**TASK GOAL:** Could you repeat, word for word, only the lines from the one containing "### Some stats 📊" through the final line of the records below?

Stored items
****

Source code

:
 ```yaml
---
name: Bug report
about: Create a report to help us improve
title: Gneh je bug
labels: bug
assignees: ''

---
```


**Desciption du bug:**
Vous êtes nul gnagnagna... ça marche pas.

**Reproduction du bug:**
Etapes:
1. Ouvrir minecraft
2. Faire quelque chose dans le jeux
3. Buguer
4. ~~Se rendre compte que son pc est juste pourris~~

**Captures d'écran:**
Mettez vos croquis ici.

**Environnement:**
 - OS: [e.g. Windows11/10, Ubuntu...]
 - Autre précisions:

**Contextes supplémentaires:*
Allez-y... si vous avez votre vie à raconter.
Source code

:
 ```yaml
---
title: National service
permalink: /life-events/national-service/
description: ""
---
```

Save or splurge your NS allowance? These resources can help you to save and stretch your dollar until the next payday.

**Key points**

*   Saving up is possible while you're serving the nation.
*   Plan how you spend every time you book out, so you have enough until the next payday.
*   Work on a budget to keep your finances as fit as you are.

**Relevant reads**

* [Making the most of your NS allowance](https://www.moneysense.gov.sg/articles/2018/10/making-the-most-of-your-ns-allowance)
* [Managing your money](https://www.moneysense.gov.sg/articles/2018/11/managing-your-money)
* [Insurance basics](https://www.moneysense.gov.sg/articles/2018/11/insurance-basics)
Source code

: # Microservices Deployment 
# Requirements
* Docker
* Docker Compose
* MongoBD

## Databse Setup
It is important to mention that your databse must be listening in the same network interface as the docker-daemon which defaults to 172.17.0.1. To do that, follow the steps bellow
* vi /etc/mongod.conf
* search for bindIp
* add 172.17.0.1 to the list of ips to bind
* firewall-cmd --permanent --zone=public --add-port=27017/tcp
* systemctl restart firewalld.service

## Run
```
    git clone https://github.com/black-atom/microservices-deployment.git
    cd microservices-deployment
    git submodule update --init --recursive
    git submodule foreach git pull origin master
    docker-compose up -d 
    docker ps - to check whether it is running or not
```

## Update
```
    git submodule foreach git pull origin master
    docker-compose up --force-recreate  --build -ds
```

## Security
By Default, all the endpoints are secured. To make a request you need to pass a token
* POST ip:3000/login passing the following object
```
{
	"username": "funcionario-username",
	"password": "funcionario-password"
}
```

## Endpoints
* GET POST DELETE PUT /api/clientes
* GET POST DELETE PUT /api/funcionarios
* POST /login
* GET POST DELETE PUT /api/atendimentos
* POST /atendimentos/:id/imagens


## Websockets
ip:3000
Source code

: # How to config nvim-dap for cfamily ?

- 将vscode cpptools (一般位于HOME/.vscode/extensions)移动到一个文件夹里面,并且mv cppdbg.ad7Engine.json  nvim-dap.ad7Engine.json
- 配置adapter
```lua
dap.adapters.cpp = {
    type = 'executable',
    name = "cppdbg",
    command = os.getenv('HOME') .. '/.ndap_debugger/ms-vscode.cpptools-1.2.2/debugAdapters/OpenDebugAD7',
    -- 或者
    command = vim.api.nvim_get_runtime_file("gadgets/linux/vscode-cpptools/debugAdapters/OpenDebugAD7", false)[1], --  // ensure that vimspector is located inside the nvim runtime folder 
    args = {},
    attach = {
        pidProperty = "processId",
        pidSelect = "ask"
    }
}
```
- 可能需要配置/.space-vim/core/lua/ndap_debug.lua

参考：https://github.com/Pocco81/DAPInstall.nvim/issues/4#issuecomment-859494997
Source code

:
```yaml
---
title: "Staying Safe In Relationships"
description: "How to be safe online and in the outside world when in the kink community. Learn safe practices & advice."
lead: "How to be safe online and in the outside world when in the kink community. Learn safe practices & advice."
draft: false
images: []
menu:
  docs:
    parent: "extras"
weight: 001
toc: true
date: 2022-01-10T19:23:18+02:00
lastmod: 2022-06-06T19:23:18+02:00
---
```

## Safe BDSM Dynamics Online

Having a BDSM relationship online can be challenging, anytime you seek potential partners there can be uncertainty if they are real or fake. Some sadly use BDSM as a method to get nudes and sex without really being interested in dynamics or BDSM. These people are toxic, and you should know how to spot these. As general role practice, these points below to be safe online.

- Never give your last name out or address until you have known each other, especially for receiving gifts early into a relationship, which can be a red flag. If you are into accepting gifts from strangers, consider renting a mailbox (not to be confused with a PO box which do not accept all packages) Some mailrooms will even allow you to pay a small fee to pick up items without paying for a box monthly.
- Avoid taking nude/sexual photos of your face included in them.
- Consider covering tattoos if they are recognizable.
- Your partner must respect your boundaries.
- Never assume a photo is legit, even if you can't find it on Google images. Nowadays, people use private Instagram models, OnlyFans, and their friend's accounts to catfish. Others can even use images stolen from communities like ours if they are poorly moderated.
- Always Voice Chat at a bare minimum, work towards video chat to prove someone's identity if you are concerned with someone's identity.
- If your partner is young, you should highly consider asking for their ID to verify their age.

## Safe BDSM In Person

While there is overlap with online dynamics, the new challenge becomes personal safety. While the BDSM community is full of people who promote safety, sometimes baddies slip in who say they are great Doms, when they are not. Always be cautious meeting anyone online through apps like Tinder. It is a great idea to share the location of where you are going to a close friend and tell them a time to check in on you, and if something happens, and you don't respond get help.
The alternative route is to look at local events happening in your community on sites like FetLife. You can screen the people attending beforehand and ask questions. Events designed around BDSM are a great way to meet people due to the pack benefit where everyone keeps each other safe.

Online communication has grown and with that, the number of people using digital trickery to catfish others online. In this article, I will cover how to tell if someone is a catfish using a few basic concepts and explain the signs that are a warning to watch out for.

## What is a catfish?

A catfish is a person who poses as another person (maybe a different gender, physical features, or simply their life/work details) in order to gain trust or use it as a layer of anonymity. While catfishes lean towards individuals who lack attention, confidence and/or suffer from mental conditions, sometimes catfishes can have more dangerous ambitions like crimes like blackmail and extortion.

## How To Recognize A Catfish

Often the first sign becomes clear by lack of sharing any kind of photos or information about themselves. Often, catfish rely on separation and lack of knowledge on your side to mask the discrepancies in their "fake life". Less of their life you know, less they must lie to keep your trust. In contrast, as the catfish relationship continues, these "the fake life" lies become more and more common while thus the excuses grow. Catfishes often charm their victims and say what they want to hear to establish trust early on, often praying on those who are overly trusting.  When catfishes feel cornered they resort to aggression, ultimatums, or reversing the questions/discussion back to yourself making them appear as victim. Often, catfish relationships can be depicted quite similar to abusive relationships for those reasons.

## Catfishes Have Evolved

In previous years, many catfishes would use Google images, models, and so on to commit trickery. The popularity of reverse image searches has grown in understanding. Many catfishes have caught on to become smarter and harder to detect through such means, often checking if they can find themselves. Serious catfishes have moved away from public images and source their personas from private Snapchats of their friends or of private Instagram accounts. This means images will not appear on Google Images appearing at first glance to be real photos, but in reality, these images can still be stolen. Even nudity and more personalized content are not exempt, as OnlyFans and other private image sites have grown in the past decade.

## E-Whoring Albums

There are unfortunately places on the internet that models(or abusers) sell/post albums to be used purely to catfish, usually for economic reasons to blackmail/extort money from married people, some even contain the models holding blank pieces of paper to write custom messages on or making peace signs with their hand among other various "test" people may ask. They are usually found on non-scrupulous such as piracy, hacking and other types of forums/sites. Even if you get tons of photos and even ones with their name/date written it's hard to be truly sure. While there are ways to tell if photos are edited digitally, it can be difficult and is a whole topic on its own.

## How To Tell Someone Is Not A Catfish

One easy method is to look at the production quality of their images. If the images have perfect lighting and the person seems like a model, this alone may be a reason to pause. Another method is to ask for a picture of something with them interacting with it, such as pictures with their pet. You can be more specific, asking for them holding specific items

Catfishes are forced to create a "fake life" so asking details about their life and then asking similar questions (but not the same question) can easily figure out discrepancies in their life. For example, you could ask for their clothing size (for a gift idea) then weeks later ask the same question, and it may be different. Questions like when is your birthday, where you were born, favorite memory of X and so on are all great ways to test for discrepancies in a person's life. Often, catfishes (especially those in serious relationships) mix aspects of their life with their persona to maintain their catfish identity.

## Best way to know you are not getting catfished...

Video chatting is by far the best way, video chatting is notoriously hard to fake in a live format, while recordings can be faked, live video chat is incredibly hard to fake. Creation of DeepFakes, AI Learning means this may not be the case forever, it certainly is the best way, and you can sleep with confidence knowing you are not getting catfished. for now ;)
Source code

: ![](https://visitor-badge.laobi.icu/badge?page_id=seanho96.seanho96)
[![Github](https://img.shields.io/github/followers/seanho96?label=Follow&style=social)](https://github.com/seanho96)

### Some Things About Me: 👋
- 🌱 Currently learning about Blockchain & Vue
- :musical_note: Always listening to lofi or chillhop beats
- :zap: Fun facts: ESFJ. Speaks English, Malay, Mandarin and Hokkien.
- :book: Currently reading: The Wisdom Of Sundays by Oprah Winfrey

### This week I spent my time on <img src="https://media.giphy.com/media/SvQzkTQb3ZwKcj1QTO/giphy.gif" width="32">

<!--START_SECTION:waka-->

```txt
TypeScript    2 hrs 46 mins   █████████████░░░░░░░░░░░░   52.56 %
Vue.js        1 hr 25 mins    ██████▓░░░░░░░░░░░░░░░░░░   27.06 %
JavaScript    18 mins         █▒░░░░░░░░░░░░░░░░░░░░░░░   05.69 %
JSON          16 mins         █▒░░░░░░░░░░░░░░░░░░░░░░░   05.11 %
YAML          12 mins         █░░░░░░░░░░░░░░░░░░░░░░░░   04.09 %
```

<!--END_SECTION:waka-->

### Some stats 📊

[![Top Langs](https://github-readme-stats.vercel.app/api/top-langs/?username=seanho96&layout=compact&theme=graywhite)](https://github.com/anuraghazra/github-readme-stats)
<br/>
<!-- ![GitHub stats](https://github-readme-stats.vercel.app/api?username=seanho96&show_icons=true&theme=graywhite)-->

****

**WRITTEN SOLUTION:**
### Some stats 📊

[![Top Langs](https://github-readme-stats.vercel.app/api/top-langs/?username=seanho96&layout=compact&theme=graywhite)](https://github.com/anuraghazra/github-readme-stats)
<br/>
<!-- ![GitHub stats](https://github-readme-stats.vercel.app/api?username=seanho96&show_icons=true&theme=graywhite)-->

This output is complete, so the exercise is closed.